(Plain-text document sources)

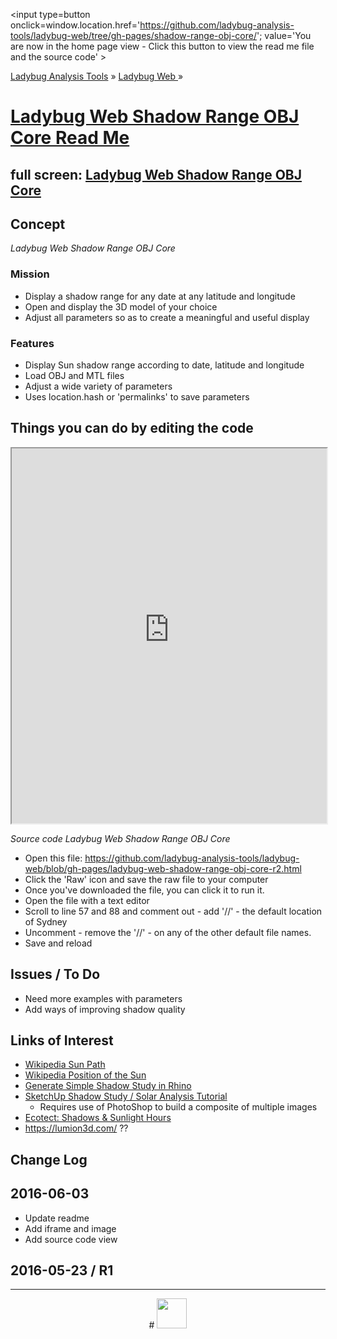 ﻿
<span style=display:none; >[You are now in a GitHub source code view - click this link to view the home page]
( https://ladybug-analysis-tools.github.io/ladybug-web/shadow-range-obj-core/index.html#readme.md "View file as a web page." ) </span>
<input type=button onclick=window.location.href='https://github.com/ladybug-analysis-tools/ladybug-web/tree/gh-pages/shadow-range-obj-core/'; 
value='You are now in the home page view - Click this button to view the read me file and the source code' >

[Ladybug Analysis Tools]( https://ladybug-analysis-tools.github.io/ ) » [Ladybug Web ]( https://ladybug-analysis-tools.github.io/ladybug-web/ ) »


[Ladybug Web Shadow Range OBJ Core Read Me]( index.html#readme.md )
===

## full screen: [Ladybug Web Shadow Range OBJ Core]( https://ladybug-analysis-tools.github.io/ladybug-web/shadow-range-obj-core/ )

## Concept

<!--
<iframe src=https://ladybug-analysis-tools.github.io/ladybug-web/shadow-range-obj-core/index.html width=100% height=600px ></iframe>

<img src=shadow-range-obj-core-r3.jpg style=display:none; >
-->

_Ladybug Web Shadow Range OBJ Core_

### Mission

* Display a shadow range for any date at any latitude and longitude
* Open and display the 3D model of your choice
* Adjust all parameters so as to create a meaningful and useful display


### Features

* Display Sun shadow range according to date, latitude and longitude
* Load OBJ and MTL files
* Adjust a wide variety of parameters
* Uses location.hash or 'permalinks' to save parameters



## Things you can do by editing the code

<iframe class=ifr src=https://ladybug-analysis-tools.github.io/ladybug-web/ace-view-r1.html#https://ladybug-analysis-tools.github.io/ladybug-web/shadow-range-obj-core/ladybug-web-shadow-range-obj-core-r2.html width=100% height=600px ></iframe>


_Source code Ladybug Web Shadow Range OBJ Core_

* Open this file: https://github.com/ladybug-analysis-tools/ladybug-web/blob/gh-pages/ladybug-web-shadow-range-obj-core-r2.html
* Click the 'Raw' icon and save the raw file to your computer
* Once you've downloaded the file, you can click it to run it.
* Open the file with a text editor
* Scroll to line 57 and 88 and comment out - add '//' - the default location of Sydney 
* Uncomment - remove the '//' - on any of the other default file names.
* Save and reload

## Issues / To Do

* Need more examples with parameters
* Add ways of improving shadow quality


## Links of Interest

* [Wikipedia Sun Path]( https://en.wikipedia.org/wiki/Sun_path )
* [Wikipedia Position of the Sun]( https://en.wikipedia.org/wiki/Position_of_the_Sun )
* [Generate Simple Shadow Study in Rhino]( http://performance-and-form.com/projects/generate-simple-shadow-study-in-rhino/ )
* [SketchUp Shadow Study / Solar Analysis Tutorial]( http://kjzhang.freehostia.com/sketchup_shadow_study_tutorial.html )
	* Requires use of PhotoShop to build a composite of multiple images
* [Ecotect: Shadows & Sunlight Hours]( http://sustainabilityworkshop.autodesk.com/buildings/ecotect-shadows-sunlight-hours )
* https://lumion3d.com/ ??


## Change Log

## 2016-06-03

* Update readme
* Add iframe and image
* Add source code view

## 2016-05-23 / R1

***

<center title="dingbat" >
# <a href=javascript:window.scrollTo(0,0); style=text-decoration:none; ><img src="https://ladybug-analysis-tools.github.io/images/ladybug-logo.png" width=48 ></a>
</center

### What you need to do
Each line above with the string "style" should be reported in full.

### Response area
<span style=display:none; >[You are now in a GitHub source code view - click this link to view the home page]
<img src=shadow-range-obj-core-r3.jpg style=display:none; >
# <a href=javascript:window.scrollTo(0,0); style=text-decoration:none; ><img src="https://ladybug-analysis-tools.github.io/images/ladybug-logo.png" width=48 ></a>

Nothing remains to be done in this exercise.